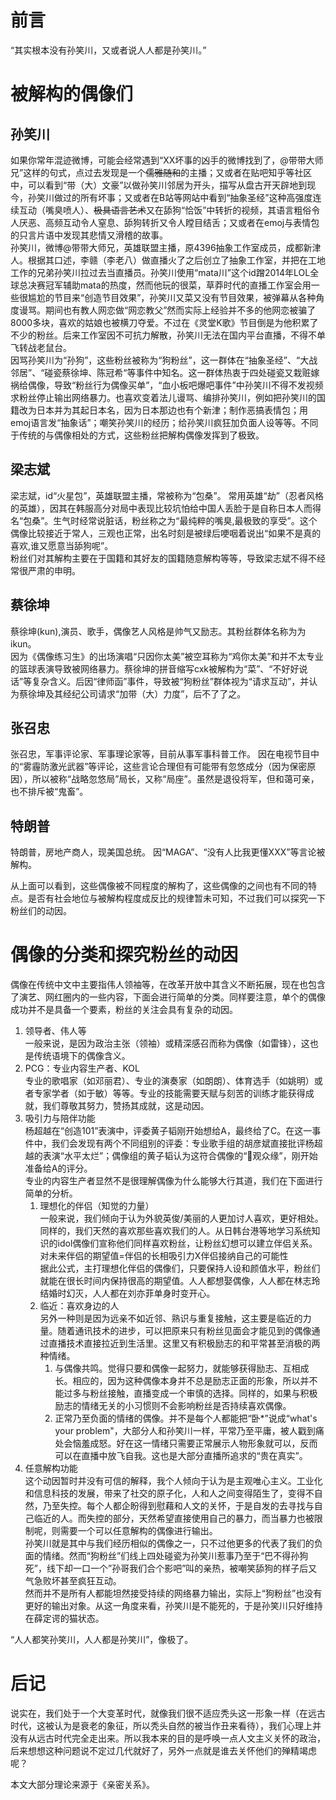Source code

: # 前言
“其实根本没有孙笑川，又或者说人人都是孙笑川。”


# 被解构的偶像们
## 孙笑川
如果你常年混迹微博，可能会经常遇到“XX坏事的凶手的微博找到了，@带带大师兄”这样的句式，点过去发现是一个~~儒雅随和~~的主播；又或者在贴吧知乎等社区中，可以看到“带（大）文豪”以做孙笑川邻居为开头，描写从盘古开天辟地到现今，孙笑川做过的所有坏事；又或者在B站等网站中看到“抽象圣经”这种高强度连续互动（嘴臭喷人）、~~极具语言艺术~~又在舔狗“恰饭”中转折的视频，其语言粗俗令人厌恶、高频互动令人窒息、舔狗转折又令人瞠目结舌；又或者在emoj与表情包的只言片语中发现其悲情又滑稽的故事。  
孙笑川，微博@带带大师兄，英雄联盟主播，原4396抽象工作室成员，成都新津人。根据其口述，李赣（李老八）做直播火了之后创立了抽象工作室，并把在工地工作的兄弟孙笑川拉过去当直播员。孙笑川使用“mata川”这个id蹭2014年LOL全球总决赛冠军辅助mata的热度，然而他玩的很菜，草莽时代的直播工作室会用一些很尴尬的节目来“创造节目效果”，孙笑川又菜又没有节目效果，被弹幕从各种角度谩骂。期间也有教人网恋做“网恋教父”然而实际上经验并不多的他网恋被骗了8000多块，喜欢的姑娘也被横刀夺爱。不过在《灵堂K歌》节目倒是为他积累了不少的粉丝。后来工作室因不可抗力解散，孙笑川无法在国内平台直播，不得不单飞转战老鼠台。  
因骂孙笑川为“孙狗”，这些粉丝被称为“狗粉丝”，这一群体在“抽象圣经”、“大战邻居”、“碰瓷蔡徐坤、陈冠希“等事件中知名。这一群体热衷于四处碰瓷又栽赃嫁祸给偶像，导致“粉丝行为偶像买单”，“血小板吧爆吧事件”中孙笑川不得不发视频求粉丝停止输出网络暴力。也喜欢变着法儿谩骂、编排孙笑川，例如把孙笑川的国籍改为日本并为其起日本名，因为日本那边也有个新津；制作恶搞表情包；用emoj语言发“抽象话”；嘲笑孙笑川的经历；给孙笑川疯狂加负面人设等等。不同于传统的与偶像相处的方式，这些粉丝把解构偶像发挥到了极致。  
## 梁志斌
梁志斌，id“火星包”，英雄联盟主播，常被称为“包桑”。
常用英雄“劫”（忍者风格的英雄），因其在韩服高分对局中表现比较坑怕给中国人丢脸于是自称日本人而得名“包桑”。生气时经常说脏话，粉丝称之为“最纯粹的嘴臭,最极致的享受”。这个偶像比较接近于常人，三观也正常，出名时刻是被绿后哽咽着说出“如果不是真的喜欢,谁又愿意当舔狗呢”。   
粉丝们对其解构主要在于国籍和其好友的国籍随意解构等等，导致梁志斌不得不经常很严肃的申明。  
## 蔡徐坤
蔡徐坤(kun),演员、歌手，偶像艺人风格是帅气又励志。其粉丝群体名称为为ikun。  
因为《偶像练习生》的出场演唱“只因你太美”被空耳称为“鸡你太美”和并不太专业的篮球表演导致被网络暴力。蔡徐坤的拼音缩写cxk被解构为“菜”、“不好好说话”等复杂含义。后因“律师函”事件，导致被“狗粉丝”群体视为“请求互动”，并认为蔡徐坤及其经纪公司请求“加带（大）力度”，后不了了之。
## 张召忠
张召忠，军事评论家、军事理论家等，目前从事军事科普工作。
因在电视节目中的“雾霾防激光武器”等评论，这些言论合理但有可能带有忽悠成分（因为保密原因），所以被称“战略忽悠局”局长，又称“局座”。虽然是退役将军，但和蔼可亲，也不排斥被“鬼畜”。  
## 特朗普
特朗普，房地产商人，现美国总统。
因“MAGA”、“没有人比我更懂XXX”等言论被解构。  

从上面可以看到，这些偶像被不同程度的解构了，这些偶像的之间也有不同的特点。是否有社会地位与被解构程度成反比的规律暂未可知，不过我们可以探究一下粉丝们的动因。  

# 偶像的分类和探究粉丝的动因
偶像在传统中文中主要指伟人领袖等，在改革开放中其含义不断拓展，现在也包含了演艺、网红圈内的一些内容，下面会进行简单的分类。同样要注意，单个的偶像成功并不是具备一个要素，粉丝的关注会具有复杂的动因。
1. 领导者、伟人等  
   一般来说，是因为政治主张（领袖）或精深感召而称为偶像（如雷锋），这也是传统语境下的偶像含义。
2. PCG：专业内容生产者、KOL  
   专业的歌唱家（如邓丽君）、专业的演奏家（如朗朗）、体育选手（如姚明）或者专家学者（如于敏）等等。专业的技能需要天赋与刻苦的训练才能获得成就，我们尊敬其努力，赞扬其成就，这是动因。
3. 吸引力与陪伴功能  
   杨超越在“创造101”表演中，评委黄子韬刚开始想给A，最终给了C。在这一事件中，我们会发现有两个不同组别的评委：专业歌手组的胡彦斌直接批评杨超越的表演“水平太烂”；偶像组的黄子韬认为这符合偶像的“观众缘”，刚开始准备给A的评分。  
   专业的内容生产者显然不是很理解偶像为什么能够大行其道，我们在下面进行简单的分析。  
   1. 理想化的伴侣（知觉的力量）  
        一般来说，我们倾向于认为外貌英俊/美丽的人更加讨人喜欢，更好相处。同样的，我们天然的喜欢那些喜欢我们的人。从日韩台港等地学习系统知识的idol偶像们宣称他们同样喜欢粉丝，让粉丝幻想可以建立伴侣关系。  
        对未来伴侣的期望值=伴侣的长相吸引力X伴侣接纳自己的可能性  
        据此公式，主打理想化伴侣的偶像们，只要保持人设和颜值水平，粉丝们就能在很长时间内保持很高的期望值。人人都想娶偶像，人人都在林志玲结婚时幻灭，人人都在刘亦菲单身时变开心。
   2. 临近：喜欢身边的人  
        另外一种则是因为远亲不如近邻、熟识与重复接触，这主要是临近的力量。随着通讯技术的进步，可以把原来只有粉丝见面会才能见到的偶像通过直播技术直接拉近到生活里。这里又有积极励志的和平常甚至消极的两种情绪。  
      1. 与偶像共鸣。觉得只要和偶像一起努力，就能够获得励志、互相成长。相应的，因为这种偶像本身并不总是励志正面的形象，所以并不能过多与粉丝接触，直播变成一个审慎的选择。同样的，如果与积极励志的情绪无关的小习惯则不会影响粉丝是否持续喜欢偶像。  
      2. 正常乃至负面的情绪的偶像。并不是每个人都能把“卧*”说成“what's your problem"，大部分人和孙笑川一样，平常乃至平庸，被人戳到痛处会恼羞成怒。好在这一情绪只需要正常展示人物形象就可以，反而可以在直播中放飞自我。这也是大部分直播所追求的“贵在真实”。  
4. 任意解构功能  
   这个动因暂时并没有可信的解释，我个人倾向于认为是主观唯心主义。工业化和信息科技的发展，带来了社交的原子化，人和人之间变得陌生了，变得不自然，乃至失控。每个人都企盼得到慰藉和人文的关怀，于是自发的去寻找与自己临近的人。而失控的部分，天然希望直接使用自己的暴力，而当暴力也被限制呢，则需要一个可以任意解构的偶像进行输出。  
   孙笑川就是其中与我们经历相似的偶像之一，只不过他更多的代表了我们的负面的情绪。然而“狗粉丝”们线上四处碰瓷为孙笑川惹事乃至于“巴不得孙狗死”，线下却一口一个”孙哥我们合个影吧”叫的亲热，被嘲笑舔狗的样子后又气急败坏甚至疯狂互动。  
   然而并不是所有人都能坦然接受持续的网络暴力输出，实际上“狗粉丝”也没有更好的输出对象。从这一角度来看，孙笑川是不能死的，于是孙笑川只好维持在薛定谔的猫状态。
   
   
“人人都笑孙笑川，人人都是孙笑川”，像极了。


# 后记
说实在，我们处于一个大变革时代，就像我们很不适应秃头这一形象一样（在远古时代，这被认为是衰老的象征，所以秃头自然的被当作丑来看待），我们心理上并没有从远古时代完全走出来。所以我本来的目的是呼唤一点人文主义关怀的政治，后来想想这种问题说不定过几代就好了，另外一点就是谁去关怀他们的殚精竭虑呢？  


本文大部分理论来源于《亲密关系》。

Directions for this task ->
Where does the word "一般来说" appear in the listing above? Copy every line that holds it.

The answer ->
   一般来说，是因为政治主张（领袖）或精深感召而称为偶像（如雷锋），这也是传统语境下的偶像含义。
        一般来说，我们倾向于认为外貌英俊/美丽的人更加讨人喜欢，更好相处。同样的，我们天然的喜欢那些喜欢我们的人。从日韩台港等地学习系统知识的idol偶像们宣称他们同样喜欢粉丝，让粉丝幻想可以建立伴侣关系。  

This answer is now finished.